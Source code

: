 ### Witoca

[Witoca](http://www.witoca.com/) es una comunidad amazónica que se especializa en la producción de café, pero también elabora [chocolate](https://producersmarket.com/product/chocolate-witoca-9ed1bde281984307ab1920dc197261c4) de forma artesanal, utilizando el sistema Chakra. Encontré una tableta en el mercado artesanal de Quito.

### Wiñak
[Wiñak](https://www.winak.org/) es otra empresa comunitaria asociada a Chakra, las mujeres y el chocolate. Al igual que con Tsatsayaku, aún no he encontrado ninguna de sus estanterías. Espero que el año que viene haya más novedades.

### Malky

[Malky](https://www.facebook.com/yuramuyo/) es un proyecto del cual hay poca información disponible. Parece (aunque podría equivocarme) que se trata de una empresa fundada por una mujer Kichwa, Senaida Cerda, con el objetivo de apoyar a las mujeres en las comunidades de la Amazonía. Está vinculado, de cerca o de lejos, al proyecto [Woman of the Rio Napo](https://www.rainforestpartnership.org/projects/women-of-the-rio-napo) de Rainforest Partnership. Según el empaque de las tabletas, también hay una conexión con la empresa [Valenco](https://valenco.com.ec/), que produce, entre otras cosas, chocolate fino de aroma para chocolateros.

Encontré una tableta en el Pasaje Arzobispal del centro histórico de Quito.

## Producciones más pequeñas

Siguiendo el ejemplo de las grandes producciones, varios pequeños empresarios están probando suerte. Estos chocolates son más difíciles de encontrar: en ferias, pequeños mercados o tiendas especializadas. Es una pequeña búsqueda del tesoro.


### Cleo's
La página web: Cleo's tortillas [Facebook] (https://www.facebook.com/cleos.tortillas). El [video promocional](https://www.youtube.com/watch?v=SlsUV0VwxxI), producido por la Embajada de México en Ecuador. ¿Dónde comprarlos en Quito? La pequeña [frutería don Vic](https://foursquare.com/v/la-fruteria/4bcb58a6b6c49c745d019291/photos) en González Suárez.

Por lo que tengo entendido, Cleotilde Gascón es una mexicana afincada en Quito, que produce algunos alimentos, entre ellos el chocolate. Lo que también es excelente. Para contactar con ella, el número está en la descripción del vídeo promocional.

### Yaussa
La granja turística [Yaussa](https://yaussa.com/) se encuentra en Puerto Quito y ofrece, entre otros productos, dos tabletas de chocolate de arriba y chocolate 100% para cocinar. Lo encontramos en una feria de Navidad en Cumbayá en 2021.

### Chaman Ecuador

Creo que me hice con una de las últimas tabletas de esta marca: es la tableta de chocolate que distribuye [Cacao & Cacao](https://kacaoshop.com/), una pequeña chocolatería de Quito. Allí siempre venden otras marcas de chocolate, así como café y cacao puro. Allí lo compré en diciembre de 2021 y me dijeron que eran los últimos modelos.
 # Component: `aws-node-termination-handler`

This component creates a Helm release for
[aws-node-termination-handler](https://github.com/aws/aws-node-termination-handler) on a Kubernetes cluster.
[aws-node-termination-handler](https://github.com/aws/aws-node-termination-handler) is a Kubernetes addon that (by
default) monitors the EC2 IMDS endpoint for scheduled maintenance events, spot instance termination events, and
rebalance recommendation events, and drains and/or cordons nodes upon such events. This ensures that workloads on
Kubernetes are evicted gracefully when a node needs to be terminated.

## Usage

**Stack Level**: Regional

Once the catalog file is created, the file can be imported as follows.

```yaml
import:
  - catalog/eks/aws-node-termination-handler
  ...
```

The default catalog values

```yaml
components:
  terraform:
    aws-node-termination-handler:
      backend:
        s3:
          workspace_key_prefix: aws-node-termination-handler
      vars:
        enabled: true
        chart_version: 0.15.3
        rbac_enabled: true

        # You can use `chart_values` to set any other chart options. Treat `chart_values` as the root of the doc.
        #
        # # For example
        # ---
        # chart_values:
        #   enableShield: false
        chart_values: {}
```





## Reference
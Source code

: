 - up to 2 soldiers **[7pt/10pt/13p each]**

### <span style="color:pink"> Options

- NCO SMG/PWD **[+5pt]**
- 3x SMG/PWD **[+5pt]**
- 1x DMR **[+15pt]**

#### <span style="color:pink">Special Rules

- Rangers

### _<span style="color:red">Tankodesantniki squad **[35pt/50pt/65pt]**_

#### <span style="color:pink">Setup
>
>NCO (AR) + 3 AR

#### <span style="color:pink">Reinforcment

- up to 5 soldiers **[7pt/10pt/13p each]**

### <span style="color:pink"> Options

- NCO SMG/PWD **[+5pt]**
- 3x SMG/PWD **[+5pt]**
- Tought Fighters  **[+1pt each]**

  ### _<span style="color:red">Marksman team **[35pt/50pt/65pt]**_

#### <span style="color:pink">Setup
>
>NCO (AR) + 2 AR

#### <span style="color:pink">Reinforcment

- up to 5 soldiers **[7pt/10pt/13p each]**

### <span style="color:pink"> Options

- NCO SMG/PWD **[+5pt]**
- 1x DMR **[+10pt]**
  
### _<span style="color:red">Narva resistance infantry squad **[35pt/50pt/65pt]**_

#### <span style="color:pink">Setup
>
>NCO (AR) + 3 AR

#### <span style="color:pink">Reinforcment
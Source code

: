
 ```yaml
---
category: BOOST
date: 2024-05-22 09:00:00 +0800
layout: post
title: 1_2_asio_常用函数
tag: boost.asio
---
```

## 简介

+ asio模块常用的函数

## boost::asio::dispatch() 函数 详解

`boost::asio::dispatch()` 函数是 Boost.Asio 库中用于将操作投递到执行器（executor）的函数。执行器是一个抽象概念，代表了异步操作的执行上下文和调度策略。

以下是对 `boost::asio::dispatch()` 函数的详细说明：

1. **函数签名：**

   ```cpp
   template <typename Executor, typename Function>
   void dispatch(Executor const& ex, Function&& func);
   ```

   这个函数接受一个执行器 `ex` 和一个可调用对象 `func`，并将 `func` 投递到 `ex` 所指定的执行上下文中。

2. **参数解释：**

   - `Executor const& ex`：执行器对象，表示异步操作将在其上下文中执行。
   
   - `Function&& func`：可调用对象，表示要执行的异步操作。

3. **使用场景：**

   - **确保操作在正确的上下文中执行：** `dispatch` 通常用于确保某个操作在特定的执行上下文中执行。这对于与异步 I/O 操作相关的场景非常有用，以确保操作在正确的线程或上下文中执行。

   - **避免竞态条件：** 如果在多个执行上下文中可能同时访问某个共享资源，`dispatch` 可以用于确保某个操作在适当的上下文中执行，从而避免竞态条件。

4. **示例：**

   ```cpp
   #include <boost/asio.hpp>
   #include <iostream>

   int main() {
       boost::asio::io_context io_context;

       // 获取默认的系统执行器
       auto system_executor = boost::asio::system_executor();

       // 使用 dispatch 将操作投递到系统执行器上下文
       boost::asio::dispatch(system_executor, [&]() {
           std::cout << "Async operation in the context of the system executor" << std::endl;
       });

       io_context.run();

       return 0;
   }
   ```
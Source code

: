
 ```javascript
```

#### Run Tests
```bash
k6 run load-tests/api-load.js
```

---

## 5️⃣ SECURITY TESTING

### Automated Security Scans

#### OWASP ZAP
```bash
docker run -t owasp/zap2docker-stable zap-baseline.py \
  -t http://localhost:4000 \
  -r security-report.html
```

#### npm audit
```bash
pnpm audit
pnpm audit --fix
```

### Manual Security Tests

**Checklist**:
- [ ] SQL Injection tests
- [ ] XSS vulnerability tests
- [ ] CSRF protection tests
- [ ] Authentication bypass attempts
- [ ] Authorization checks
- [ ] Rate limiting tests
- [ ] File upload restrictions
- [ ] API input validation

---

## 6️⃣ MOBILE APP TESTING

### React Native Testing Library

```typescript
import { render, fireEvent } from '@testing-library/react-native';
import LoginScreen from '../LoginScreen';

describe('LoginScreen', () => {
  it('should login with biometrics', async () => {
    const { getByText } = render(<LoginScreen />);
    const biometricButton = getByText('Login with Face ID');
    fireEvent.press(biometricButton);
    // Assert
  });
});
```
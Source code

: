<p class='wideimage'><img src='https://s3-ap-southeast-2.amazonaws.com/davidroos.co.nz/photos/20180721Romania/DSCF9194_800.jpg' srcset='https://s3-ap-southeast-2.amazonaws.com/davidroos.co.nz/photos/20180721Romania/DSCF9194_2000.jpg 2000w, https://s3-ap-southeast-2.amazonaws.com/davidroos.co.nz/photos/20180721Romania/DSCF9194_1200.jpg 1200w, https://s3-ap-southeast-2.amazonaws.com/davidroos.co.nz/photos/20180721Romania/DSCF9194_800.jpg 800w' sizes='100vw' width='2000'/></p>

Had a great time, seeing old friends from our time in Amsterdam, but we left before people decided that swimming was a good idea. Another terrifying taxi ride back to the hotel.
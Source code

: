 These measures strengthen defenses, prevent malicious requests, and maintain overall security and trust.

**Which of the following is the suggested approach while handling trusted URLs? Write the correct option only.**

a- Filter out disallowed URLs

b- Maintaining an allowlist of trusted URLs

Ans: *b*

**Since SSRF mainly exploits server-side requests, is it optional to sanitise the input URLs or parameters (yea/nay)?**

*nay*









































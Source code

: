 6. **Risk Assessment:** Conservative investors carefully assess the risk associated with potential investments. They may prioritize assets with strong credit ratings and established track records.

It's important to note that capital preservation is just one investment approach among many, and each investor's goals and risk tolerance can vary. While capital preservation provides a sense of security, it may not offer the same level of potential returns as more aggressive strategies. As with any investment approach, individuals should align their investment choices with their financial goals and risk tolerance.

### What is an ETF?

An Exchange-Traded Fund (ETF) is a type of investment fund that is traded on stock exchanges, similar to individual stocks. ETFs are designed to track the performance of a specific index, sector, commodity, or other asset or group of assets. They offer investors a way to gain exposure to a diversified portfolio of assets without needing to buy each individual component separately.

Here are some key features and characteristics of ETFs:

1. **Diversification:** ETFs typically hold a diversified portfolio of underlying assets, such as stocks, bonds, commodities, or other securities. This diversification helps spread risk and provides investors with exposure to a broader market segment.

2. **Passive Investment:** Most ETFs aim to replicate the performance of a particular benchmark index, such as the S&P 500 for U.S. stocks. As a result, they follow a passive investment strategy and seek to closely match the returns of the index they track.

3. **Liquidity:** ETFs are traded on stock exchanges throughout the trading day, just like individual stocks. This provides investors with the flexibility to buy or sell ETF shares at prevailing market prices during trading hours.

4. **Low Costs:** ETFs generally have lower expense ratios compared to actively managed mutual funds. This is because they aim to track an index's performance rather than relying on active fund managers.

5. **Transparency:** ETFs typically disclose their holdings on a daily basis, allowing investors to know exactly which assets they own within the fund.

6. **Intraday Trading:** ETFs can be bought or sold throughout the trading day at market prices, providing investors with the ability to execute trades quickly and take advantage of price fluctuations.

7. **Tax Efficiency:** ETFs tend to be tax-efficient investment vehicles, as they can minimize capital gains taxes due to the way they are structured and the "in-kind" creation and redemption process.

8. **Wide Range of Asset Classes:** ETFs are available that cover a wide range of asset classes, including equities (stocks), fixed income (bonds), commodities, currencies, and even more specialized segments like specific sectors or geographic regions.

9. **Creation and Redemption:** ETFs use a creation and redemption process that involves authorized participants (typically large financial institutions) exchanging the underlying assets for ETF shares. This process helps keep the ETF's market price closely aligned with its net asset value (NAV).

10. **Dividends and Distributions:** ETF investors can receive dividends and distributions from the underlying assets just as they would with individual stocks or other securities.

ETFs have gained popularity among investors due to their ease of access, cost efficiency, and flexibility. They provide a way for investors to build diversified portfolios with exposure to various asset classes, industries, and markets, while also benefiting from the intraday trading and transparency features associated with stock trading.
********
◆ **EXERCISE AIM**
Throughout the listing above, count the lines where the word "trusted" appears, then reply with that count and no other words.

◆ **EXERCISE ANSWER**
2